[Stored data entries]
Segment Open

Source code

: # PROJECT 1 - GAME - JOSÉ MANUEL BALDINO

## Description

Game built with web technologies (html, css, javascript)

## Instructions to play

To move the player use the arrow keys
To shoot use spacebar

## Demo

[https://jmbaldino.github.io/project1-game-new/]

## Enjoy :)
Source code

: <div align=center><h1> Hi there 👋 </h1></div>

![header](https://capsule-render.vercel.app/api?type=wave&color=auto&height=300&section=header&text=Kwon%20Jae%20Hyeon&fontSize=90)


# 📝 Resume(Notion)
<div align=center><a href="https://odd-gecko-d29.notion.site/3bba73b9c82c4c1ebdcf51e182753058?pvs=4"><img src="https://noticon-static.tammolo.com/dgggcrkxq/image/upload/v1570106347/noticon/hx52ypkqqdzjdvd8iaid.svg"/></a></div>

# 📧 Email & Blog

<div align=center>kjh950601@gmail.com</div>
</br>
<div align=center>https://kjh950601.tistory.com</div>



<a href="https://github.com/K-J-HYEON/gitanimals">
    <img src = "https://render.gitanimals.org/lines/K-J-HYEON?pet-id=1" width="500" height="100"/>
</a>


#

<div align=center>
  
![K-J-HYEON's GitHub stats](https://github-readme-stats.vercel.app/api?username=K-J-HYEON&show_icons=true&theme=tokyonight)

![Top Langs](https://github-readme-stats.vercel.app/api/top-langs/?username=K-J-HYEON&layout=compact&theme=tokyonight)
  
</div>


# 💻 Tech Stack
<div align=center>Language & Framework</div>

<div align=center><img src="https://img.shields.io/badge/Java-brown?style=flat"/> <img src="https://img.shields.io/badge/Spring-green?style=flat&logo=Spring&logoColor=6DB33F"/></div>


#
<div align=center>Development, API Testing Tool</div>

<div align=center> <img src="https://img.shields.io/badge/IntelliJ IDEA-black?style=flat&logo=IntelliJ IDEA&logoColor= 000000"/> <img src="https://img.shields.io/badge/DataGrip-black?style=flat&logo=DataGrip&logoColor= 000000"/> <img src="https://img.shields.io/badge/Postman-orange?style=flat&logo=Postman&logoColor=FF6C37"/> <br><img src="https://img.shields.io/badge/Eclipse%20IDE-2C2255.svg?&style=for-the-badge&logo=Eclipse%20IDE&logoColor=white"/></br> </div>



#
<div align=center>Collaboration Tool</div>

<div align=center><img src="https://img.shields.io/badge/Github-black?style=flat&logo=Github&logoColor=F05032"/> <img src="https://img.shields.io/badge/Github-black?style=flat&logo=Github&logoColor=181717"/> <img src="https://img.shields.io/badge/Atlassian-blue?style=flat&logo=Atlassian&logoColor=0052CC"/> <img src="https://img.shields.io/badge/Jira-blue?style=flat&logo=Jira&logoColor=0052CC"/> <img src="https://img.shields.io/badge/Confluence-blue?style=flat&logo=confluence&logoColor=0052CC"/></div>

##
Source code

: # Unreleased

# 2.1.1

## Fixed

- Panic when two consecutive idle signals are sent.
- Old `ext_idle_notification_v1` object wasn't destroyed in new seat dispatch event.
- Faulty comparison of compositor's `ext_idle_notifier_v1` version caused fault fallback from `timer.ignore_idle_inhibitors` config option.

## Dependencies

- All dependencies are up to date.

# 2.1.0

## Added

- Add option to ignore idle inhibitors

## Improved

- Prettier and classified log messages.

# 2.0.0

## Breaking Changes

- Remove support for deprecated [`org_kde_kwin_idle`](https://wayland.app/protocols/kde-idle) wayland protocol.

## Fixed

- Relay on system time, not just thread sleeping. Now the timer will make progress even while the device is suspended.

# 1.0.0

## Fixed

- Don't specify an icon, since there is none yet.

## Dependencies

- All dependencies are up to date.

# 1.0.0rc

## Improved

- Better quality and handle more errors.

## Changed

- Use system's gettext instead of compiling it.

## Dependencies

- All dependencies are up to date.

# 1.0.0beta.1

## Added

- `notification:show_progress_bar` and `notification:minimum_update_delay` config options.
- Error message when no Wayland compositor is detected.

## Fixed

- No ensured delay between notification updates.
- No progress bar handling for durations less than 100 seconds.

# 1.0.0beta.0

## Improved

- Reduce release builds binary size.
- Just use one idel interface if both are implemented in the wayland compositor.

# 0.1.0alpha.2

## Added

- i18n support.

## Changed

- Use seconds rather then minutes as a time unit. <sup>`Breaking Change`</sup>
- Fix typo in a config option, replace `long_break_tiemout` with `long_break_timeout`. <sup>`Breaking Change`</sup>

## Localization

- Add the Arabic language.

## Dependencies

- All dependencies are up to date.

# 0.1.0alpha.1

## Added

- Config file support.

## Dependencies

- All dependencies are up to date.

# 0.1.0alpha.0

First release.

Segment Closed

- _Work order_
The total, and only the total: count the lines above that contain "support".

- _Task response_
3